(Saved entries)
________________________________________

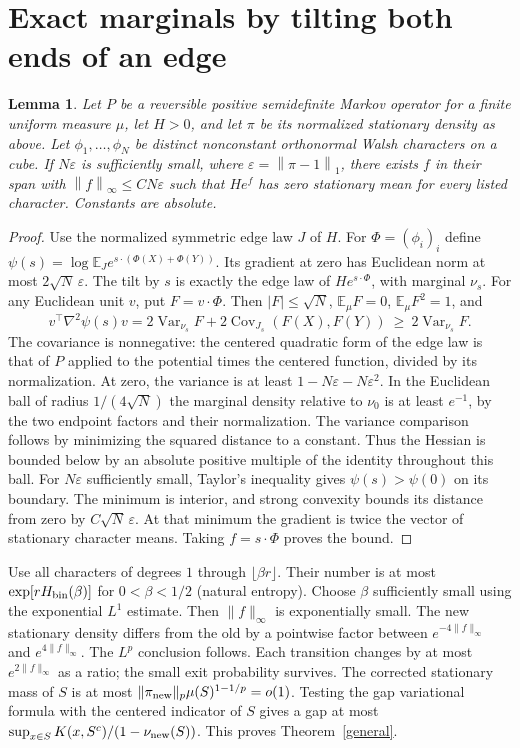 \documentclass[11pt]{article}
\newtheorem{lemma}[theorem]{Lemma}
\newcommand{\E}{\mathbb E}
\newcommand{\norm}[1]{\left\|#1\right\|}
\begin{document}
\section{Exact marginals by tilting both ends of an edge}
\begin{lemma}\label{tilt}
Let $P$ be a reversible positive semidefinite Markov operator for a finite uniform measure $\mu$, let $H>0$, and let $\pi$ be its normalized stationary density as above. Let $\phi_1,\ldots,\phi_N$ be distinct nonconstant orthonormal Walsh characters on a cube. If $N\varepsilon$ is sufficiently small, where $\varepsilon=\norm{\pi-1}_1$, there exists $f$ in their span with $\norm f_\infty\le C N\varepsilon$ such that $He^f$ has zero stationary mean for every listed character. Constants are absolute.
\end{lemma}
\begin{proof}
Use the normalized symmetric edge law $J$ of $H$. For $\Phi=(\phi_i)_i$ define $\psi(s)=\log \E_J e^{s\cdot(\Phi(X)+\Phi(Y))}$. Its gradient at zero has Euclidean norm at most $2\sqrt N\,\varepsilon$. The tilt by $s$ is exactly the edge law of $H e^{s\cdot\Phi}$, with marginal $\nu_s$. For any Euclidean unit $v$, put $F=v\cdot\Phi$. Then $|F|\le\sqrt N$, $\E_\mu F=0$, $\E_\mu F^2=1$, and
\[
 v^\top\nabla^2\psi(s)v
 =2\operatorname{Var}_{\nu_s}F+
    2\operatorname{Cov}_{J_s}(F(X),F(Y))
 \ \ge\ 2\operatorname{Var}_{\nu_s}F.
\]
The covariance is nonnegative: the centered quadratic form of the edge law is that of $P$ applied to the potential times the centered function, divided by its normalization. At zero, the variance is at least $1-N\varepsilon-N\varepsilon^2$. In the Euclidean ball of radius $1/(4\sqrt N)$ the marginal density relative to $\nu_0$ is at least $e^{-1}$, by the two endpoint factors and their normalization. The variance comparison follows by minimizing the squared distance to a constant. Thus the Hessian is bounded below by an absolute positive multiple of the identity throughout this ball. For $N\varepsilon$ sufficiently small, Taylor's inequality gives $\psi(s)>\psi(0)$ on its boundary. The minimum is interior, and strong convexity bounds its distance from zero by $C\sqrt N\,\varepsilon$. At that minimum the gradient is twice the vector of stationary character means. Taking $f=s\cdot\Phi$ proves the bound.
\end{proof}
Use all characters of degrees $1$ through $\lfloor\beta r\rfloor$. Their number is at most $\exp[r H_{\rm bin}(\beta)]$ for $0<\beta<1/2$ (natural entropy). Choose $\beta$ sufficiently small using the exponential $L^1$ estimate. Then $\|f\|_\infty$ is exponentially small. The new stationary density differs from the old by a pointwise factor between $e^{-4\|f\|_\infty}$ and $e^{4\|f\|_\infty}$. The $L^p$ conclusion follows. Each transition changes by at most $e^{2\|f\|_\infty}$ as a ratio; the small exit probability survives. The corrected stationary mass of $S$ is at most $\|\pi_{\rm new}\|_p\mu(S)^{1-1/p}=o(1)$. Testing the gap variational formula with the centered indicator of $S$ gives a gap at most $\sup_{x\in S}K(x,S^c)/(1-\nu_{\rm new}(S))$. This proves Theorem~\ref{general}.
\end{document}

________________________________________

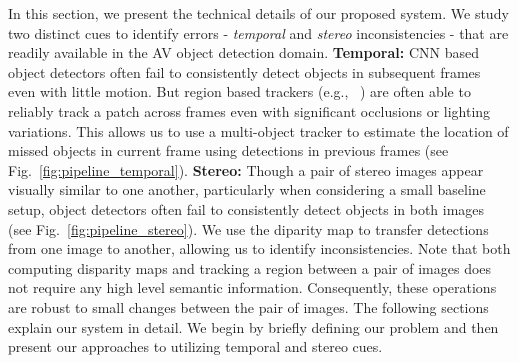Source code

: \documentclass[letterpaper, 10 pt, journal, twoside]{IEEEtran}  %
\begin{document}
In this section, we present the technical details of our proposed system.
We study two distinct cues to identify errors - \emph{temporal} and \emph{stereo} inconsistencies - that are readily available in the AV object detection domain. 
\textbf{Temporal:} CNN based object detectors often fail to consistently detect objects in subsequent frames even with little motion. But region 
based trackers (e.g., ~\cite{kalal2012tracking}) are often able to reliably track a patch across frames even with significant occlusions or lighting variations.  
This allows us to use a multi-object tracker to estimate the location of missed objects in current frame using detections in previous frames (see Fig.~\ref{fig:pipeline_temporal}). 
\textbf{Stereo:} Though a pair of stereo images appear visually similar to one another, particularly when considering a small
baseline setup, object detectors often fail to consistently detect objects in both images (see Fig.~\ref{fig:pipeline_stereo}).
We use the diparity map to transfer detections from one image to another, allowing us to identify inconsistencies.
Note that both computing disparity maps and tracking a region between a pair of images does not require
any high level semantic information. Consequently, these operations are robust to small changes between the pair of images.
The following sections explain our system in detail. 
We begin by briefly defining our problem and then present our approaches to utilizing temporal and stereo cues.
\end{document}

________________________________________

ACTIVITY: Work out how many lines in the records contain the word "textbf", and give that number by itself.

EXERCISE SOLUTION: 2